How many different rectangles can be made with a 48 cm long string? Find the possible pairs of length and breadth of the rectangles.

Solution:

12 rectangles

(1, 23), (2, 22), (3, 21), (4, 20), (5, 19), (6, 18), (7, 17), (8, 16), (9, 15), (10, 14), (11, 13), (12, 12)

Question 10.

Draw a square B whose side is twice of the square A. Calculate the perimeters of the squares A and B.

Solution:

The perimeter of square B = 4 × 4 m = 16 m

The perimeter of square A = 4 × 2 m = 8 m

The perimeter of square B is twice that of square A.

Question 11.

What will be the area of a new square formed if the side of a square is made one – fourth?

Solution:

Let the side of square is s units then area = (s × s) units^{2}

If the side of the new square is made one fourth then side = \(\left(\frac{1 \times s}{4}\right)\) units

Then area = \(\left(\frac{1 \times s}{4} \times \frac{1 \times s}{4}\right)\) units^{2} = \(\frac{s \times s}{16}=\frac{1}{16}\) (s × s) units^{2}

Area of the new square is reduced to \(\frac{1}{16}\) times to that of original area.

Question 12.

Two plots have the same perimeter. One is a square of side 10 m and another is a rectangle of breadth 8 m.

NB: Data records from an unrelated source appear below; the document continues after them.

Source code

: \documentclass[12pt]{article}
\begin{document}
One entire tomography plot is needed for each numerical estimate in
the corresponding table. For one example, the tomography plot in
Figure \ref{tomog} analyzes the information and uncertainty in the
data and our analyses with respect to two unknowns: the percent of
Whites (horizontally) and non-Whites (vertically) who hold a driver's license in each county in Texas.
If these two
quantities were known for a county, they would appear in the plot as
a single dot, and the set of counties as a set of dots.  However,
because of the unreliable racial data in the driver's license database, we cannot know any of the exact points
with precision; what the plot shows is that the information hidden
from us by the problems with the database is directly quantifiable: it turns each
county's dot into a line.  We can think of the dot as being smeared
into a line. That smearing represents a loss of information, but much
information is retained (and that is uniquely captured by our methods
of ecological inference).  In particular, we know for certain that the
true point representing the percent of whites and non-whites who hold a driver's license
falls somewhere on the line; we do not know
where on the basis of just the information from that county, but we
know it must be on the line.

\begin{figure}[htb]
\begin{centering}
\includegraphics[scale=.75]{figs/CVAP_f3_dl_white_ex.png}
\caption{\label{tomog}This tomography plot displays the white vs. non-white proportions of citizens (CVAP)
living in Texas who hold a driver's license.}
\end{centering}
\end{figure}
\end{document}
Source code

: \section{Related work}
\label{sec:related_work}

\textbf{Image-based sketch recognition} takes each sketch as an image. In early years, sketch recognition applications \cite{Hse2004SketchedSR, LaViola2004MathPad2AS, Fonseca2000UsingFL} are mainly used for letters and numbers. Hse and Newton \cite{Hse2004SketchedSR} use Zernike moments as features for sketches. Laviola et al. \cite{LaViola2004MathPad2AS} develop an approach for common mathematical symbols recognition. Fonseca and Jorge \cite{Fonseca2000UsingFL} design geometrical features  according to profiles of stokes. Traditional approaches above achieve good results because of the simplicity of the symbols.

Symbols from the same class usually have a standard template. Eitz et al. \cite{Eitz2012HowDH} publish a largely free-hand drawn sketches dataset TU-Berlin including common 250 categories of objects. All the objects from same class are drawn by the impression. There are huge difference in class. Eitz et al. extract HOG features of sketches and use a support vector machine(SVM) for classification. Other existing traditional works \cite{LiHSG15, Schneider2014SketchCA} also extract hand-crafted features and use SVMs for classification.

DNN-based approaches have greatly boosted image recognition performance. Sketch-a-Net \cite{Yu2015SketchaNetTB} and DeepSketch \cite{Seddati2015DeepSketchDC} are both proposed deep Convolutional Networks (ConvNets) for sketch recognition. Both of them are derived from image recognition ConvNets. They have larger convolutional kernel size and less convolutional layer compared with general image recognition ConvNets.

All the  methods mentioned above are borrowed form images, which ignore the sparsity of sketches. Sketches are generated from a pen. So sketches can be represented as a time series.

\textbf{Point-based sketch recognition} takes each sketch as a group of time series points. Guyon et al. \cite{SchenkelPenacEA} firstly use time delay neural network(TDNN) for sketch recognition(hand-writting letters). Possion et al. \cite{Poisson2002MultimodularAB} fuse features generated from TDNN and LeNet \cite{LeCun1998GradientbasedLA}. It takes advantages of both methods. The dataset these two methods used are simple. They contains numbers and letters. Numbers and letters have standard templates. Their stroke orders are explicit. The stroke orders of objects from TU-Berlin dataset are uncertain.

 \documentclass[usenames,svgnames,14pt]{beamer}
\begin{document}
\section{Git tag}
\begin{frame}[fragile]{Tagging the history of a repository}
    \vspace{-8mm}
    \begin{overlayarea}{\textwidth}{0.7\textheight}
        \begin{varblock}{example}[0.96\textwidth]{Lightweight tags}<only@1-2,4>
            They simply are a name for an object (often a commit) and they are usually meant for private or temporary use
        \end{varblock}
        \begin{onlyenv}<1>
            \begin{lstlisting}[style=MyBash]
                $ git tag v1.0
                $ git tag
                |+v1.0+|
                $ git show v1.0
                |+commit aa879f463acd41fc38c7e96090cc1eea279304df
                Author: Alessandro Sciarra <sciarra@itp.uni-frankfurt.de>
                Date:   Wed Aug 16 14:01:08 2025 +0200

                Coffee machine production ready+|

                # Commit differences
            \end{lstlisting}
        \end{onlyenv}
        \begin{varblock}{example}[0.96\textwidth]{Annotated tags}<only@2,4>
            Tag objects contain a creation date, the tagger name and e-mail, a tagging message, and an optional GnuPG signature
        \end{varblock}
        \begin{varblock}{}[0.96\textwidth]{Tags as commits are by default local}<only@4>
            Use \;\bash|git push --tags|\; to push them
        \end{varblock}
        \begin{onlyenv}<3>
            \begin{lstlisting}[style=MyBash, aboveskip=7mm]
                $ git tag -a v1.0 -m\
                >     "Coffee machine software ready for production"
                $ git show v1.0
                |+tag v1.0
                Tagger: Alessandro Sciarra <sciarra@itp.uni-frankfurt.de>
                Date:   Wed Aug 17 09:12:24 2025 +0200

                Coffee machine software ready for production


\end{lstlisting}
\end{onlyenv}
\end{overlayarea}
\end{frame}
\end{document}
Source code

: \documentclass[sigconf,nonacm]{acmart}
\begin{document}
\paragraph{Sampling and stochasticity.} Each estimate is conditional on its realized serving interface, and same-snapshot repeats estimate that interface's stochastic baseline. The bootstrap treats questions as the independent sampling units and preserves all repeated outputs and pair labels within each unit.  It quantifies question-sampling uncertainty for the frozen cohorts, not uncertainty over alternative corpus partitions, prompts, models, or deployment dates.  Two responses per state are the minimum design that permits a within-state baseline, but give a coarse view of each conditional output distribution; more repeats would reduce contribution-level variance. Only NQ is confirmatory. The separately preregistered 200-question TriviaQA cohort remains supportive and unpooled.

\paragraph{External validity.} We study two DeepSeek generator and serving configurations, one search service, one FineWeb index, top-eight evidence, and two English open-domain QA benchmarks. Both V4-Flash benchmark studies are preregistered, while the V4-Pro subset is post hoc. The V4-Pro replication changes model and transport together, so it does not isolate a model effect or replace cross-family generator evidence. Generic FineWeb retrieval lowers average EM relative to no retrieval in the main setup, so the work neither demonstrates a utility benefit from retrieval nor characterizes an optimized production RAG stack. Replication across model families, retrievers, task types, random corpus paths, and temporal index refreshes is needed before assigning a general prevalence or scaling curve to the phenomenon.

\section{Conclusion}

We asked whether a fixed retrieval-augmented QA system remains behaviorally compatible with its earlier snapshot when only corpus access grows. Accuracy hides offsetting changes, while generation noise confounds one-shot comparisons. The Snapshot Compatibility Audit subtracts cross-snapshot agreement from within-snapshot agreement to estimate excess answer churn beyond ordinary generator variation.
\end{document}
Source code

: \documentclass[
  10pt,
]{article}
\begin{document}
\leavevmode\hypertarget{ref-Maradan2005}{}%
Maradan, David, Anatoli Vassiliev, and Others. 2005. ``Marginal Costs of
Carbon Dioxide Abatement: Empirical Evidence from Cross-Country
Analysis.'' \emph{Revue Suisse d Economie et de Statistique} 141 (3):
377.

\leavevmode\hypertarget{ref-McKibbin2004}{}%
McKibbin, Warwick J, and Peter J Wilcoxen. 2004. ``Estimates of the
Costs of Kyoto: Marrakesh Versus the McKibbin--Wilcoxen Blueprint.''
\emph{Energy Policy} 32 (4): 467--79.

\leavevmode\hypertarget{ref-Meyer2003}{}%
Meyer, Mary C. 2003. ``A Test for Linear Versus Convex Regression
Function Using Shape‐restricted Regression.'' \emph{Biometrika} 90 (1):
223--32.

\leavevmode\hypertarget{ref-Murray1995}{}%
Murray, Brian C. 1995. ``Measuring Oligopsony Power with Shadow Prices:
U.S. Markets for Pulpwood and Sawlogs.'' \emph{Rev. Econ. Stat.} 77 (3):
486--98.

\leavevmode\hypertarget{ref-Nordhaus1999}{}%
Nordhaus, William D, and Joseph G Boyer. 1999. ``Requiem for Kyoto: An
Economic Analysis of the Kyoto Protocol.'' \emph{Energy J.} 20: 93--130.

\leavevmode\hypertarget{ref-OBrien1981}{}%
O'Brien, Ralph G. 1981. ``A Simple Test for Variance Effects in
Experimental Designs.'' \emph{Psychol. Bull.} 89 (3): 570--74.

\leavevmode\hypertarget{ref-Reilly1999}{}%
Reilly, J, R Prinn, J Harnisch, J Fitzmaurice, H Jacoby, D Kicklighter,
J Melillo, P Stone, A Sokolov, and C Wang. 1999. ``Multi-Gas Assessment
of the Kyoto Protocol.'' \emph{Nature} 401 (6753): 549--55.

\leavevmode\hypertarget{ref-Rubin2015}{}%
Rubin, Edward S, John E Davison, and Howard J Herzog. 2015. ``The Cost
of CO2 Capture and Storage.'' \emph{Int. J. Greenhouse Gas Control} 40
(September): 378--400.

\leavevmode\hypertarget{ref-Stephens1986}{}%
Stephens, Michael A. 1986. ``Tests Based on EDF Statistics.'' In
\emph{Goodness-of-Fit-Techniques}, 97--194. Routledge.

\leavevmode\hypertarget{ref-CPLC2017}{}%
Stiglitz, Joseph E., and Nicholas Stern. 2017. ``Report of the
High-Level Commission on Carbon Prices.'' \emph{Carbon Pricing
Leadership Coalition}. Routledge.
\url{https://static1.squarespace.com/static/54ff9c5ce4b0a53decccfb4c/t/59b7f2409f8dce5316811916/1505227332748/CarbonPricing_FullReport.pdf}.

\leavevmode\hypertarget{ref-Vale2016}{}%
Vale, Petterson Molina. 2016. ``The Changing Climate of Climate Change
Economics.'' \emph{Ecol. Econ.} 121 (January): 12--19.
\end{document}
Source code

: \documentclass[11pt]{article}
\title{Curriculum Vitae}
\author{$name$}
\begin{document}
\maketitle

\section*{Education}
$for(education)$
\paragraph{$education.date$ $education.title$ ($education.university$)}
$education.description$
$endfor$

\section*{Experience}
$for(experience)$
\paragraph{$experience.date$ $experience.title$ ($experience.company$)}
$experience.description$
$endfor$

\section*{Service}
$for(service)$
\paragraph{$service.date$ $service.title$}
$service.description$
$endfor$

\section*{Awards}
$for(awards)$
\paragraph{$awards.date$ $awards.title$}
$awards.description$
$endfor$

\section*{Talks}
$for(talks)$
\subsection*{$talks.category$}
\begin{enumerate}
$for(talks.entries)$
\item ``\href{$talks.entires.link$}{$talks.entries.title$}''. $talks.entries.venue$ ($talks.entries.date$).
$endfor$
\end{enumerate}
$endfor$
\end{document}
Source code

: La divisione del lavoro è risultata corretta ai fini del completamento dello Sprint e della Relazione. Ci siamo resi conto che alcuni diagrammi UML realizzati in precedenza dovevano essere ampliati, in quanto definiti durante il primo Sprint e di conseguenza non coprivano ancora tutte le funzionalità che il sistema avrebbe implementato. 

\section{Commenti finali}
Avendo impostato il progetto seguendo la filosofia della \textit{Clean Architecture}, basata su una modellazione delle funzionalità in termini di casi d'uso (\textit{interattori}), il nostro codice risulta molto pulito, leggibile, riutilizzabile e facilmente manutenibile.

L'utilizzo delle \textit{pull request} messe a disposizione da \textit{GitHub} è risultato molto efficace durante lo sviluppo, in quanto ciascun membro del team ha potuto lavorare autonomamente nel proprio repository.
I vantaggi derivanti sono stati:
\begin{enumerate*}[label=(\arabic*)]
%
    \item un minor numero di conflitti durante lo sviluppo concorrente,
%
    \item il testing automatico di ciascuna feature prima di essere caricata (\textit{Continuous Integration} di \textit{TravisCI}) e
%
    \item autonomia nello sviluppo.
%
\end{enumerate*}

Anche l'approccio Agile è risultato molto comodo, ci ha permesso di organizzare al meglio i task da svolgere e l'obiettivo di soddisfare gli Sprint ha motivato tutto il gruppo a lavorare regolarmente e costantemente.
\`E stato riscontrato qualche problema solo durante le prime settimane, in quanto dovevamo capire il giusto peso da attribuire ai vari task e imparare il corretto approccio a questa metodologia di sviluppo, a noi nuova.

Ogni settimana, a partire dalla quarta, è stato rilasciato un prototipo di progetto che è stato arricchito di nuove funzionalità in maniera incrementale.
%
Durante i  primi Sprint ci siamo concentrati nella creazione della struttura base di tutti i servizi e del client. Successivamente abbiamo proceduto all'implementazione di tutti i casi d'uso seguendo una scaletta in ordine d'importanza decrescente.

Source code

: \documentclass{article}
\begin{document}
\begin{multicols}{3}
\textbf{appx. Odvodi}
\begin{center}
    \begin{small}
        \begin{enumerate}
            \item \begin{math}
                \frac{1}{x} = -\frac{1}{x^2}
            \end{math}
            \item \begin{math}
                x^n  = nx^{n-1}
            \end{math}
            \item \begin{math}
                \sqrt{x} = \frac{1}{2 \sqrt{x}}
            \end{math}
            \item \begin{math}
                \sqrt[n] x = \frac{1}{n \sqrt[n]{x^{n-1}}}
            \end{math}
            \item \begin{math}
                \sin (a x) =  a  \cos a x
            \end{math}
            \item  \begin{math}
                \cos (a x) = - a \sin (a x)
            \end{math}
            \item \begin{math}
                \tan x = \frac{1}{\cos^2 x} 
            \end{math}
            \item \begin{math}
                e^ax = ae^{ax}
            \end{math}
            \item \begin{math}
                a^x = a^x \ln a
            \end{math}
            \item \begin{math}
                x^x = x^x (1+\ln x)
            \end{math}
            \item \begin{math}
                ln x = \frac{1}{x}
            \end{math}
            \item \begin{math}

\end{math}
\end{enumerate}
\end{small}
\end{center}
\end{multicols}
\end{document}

Which plot has the greater area and by how much?

Solution:

Given perimeter of square = perimeter of rectangle

4 × side = 2 (length + breadth)

(4 × 10) m = 2(l + 8)m

\(\frac{4 \times 10}{2}\) = l + 8

20 = l + 8

l = 20 – 8

l = 12 m

∴ length of the rectangle = 12 m

Area of the square plot – side × side = 10 × 10 m^{2} = 100 m^{2}

Area of the rectangular plot = length × breadth = (12 × 8) m^{2} = 96 m^{2}

100 m^{2} > 96 m^{2}

∴ Square plot has greater area by 4m^{2}

Question 13.

Look at the picture of the house given and find the total area of the shaded portion.

Solution:

Area of a square = a × a sq.units

= 6 x 6 cm²

= 36 cm²

Area of a rectangle = l × b sq units

= 9 x 6 cm²

= 54 cm²

Area of a triangle = \(\frac{1}{2}\) × b × h sq.units

= \(\frac{1}{2}\) × 4² × 6 cm²

= 12 cm²

Total area of the shaded portion

= (36 + 54 + 12) cm²

= 102 cm²

Question 14.

Find the approximate area of the flower in the given square grid.

Solution:

Approximate area = Number of full squares + Number of more than half squares + \(\frac{1}{2}\) × Number of half squares.

= 10 + 5 + (\(\frac{1}{2}\) × 1) Sq units. = 10 + 5 + \(\frac{1}{2}\) sq. units

= 15 \(\frac{1}{2}\) sq. units = 15.5 sq. units.